John Cayley dadas up the digital, revealing similarities of type across two normally separate, unequal categories: image and text. “Neither lines nor pixels but letters,” finally, unite.

“The Pixel/The Line” was our rubric, a constructive irritant for the statement that follows. It implies, for me, an “and/or,” a contrast/linkage, a characteristically problematic relationship between graphic art and what I now call literal art. Moreover, since “line” is ambiguous, and “pixel” less so, it inclines toward an equally characteristic and underlying assumption that graphic art is predominant in certain contexts, including this context, that of digital cultural production.Graphic art in this context and others allows a continuity with visual art, fine art, and even conceptual and performance art; the relationship of verbal or literal art to these other practices remains problematic.

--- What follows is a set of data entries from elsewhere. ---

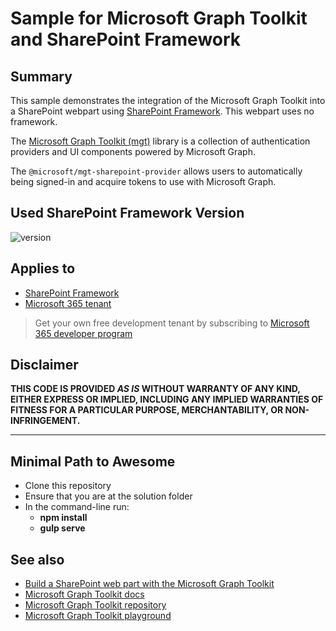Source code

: # Sample for Microsoft Graph Toolkit and SharePoint Framework

## Summary

This sample demonstrates the integration of the Microsoft Graph Toolkit into a SharePoint webpart using [SharePoint Framework](https://aka.ms/spfx). This webpart uses no framework.

The [Microsoft Graph Toolkit (mgt)](https://aka.ms/mgt) library is a collection of authentication providers and UI components powered by Microsoft Graph.

The `@microsoft/mgt-sharepoint-provider` allows users to automatically being signed-in and acquire tokens to use with Microsoft Graph.

## Used SharePoint Framework Version

![version](https://img.shields.io/badge/version-1.17-green.svg)

## Applies to

- [SharePoint Framework](https://aka.ms/spfx)
- [Microsoft 365 tenant](https://docs.microsoft.com/en-us/sharepoint/dev/spfx/set-up-your-developer-tenant)

> Get your own free development tenant by subscribing to [Microsoft 365 developer program](http://aka.ms/o365devprogram)

## Disclaimer

**THIS CODE IS PROVIDED _AS IS_ WITHOUT WARRANTY OF ANY KIND, EITHER EXPRESS OR IMPLIED, INCLUDING ANY IMPLIED WARRANTIES OF FITNESS FOR A PARTICULAR PURPOSE, MERCHANTABILITY, OR NON-INFRINGEMENT.**

---

## Minimal Path to Awesome

- Clone this repository
- Ensure that you are at the solution folder
- In the command-line run:
  - **npm install**
  - **gulp serve**

## See also

- [Build a SharePoint web part with the Microsoft Graph Toolkit](https://learn.microsoft.com/graph/toolkit/get-started/build-a-sharepoint-web-part)
- [Microsoft Graph Toolkit docs](https://aka.ms/mgt-docs)
- [Microsoft Graph Toolkit repository](https://aka.ms/mgt)
- [Microsoft Graph Toolkit playground](https://mgt.dev)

“Pixel” is unambiguously associated with digital graphics. Moreover, on the terminal screens of digital media, pixels are used to build up the images of letters. The “atoms” of one system of digital transcription – graphics – provide, in this context, a preferred delivery medium for the atoms of another – writing. But apart from what is perhaps yet another opportunity for graphic art to patronise applied grammatology, it is not usually understood that there is any great significance or affect that accrues from this “BIOS-level” process of programmatological generation. After all, do constraints that are imposed on the manipulation of pixels in order that they produce the outlines of letters tell us anything about those letters or the words which they, in turn, compose?

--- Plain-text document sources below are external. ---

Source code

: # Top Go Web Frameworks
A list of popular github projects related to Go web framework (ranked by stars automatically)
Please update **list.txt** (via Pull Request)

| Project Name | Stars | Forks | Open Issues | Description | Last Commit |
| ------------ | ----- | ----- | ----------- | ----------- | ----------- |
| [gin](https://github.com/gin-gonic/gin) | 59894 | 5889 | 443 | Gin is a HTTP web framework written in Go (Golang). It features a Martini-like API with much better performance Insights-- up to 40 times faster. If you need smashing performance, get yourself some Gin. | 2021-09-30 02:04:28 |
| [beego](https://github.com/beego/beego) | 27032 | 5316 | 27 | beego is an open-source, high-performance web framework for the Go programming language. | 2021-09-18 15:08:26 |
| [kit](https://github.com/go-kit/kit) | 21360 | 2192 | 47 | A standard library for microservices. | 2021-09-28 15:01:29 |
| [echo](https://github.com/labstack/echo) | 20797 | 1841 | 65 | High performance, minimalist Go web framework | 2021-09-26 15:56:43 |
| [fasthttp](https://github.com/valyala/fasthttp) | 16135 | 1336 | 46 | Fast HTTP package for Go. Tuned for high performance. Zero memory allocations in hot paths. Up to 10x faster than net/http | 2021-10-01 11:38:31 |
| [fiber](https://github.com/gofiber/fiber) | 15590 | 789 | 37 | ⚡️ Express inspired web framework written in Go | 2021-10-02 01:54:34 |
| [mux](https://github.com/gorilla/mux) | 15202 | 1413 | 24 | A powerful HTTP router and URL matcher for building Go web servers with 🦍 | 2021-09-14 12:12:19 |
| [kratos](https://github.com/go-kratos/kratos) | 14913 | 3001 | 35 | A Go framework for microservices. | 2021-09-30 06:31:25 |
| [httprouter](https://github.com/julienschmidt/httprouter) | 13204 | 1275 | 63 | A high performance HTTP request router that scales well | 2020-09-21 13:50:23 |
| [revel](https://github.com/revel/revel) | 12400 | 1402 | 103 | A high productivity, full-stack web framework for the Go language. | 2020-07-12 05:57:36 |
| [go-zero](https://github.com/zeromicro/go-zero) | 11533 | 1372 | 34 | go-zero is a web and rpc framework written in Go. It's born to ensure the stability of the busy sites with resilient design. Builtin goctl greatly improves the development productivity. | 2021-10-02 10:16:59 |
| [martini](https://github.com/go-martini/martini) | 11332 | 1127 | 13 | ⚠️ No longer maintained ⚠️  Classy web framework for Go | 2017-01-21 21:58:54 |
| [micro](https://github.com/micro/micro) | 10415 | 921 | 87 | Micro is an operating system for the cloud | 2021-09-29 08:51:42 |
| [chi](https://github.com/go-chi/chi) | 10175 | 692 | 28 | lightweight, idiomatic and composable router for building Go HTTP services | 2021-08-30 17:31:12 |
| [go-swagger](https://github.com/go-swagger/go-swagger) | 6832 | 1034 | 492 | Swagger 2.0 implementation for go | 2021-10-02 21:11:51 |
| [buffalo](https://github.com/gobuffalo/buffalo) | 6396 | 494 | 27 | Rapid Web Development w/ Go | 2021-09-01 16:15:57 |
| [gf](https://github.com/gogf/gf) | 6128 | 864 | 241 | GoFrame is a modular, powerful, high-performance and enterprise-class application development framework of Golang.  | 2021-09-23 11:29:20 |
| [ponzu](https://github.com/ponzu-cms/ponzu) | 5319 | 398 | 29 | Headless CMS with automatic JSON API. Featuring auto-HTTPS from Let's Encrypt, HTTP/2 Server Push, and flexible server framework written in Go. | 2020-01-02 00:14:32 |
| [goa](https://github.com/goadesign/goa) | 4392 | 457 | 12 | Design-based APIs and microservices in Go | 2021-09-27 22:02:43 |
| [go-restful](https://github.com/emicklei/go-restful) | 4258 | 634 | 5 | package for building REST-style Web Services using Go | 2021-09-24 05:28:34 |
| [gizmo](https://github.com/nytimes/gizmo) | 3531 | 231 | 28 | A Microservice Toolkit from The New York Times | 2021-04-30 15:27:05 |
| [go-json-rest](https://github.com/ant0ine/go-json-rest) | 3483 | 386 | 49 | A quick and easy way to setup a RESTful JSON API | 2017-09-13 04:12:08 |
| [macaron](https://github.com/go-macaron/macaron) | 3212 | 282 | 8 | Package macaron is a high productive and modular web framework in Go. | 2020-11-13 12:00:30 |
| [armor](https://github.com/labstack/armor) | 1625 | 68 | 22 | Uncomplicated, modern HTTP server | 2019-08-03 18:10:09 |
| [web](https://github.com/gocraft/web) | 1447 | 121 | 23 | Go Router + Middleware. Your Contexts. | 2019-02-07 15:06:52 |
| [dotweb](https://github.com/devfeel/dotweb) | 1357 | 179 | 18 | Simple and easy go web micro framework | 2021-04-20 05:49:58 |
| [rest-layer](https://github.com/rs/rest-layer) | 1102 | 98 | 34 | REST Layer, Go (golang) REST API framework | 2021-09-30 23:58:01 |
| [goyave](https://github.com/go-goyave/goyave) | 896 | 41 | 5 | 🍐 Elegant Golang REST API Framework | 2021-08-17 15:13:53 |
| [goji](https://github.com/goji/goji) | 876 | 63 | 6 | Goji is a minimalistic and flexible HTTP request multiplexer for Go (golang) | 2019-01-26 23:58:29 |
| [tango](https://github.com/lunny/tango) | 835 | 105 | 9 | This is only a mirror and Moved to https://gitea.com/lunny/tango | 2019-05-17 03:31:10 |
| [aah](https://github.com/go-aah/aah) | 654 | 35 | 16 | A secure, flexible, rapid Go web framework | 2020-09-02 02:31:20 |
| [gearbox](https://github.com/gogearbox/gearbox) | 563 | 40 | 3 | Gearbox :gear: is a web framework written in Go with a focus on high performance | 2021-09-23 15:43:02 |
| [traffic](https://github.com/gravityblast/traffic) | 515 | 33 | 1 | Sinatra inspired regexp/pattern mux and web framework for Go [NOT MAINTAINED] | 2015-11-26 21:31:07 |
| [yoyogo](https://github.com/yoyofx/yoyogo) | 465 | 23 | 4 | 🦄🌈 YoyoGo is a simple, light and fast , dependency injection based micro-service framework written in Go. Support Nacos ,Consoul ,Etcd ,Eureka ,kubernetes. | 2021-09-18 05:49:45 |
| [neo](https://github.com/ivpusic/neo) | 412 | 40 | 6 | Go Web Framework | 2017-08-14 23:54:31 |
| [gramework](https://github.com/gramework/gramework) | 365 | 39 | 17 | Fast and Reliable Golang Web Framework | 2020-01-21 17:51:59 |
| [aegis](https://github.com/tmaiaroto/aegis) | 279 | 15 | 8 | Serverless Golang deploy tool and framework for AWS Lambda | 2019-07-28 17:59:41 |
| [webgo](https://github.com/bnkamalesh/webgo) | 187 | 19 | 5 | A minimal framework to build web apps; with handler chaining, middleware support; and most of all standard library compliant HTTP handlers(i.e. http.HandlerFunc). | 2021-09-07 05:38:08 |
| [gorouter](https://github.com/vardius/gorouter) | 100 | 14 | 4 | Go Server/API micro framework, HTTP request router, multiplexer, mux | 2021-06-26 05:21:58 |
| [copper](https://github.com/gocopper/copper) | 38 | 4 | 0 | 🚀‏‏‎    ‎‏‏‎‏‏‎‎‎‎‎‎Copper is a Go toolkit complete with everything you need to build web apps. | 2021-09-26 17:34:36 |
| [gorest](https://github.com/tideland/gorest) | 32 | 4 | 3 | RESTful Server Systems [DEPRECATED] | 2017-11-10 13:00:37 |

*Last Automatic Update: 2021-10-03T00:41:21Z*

Now contrast/link certain circumstances pertaining to the line. Lines may also, of course, be graphic elements; yet here, I assume, we are reading them as “lines” as in “lines of text” or “lines of verse”: conventional units of writing, with delineated and potentially elaborated sense. A line is a string of letters, and letters are the “atoms” of textual materiality. Letters build words and lines in a manner that allows far greater significance and affect to emerge from modulation in processes of compositional or programmatological generation. By this I mean simply that the way my algorithms and I string letters together to make words and lines generates significance and affect far more quickly and with far greater cultural moment than the way my algorithms and I string pixels together. Like the difference between changing the style of your font and chngng th wy y spll or chaynjing thuh way u spehl.

Even this minute example reveals what I believe are profound differences in the way that our culture treats pixel and line. Note that rearranging the pixels of the words above engages considerations which are aesthetic and paratextual, matters of style, taste, mode, and so forth. all of which are undeniably meaningful and inalienably linked to the overall significance of, in this case, a phrase, a line, a fragmentary cultural object: changing the style of your font.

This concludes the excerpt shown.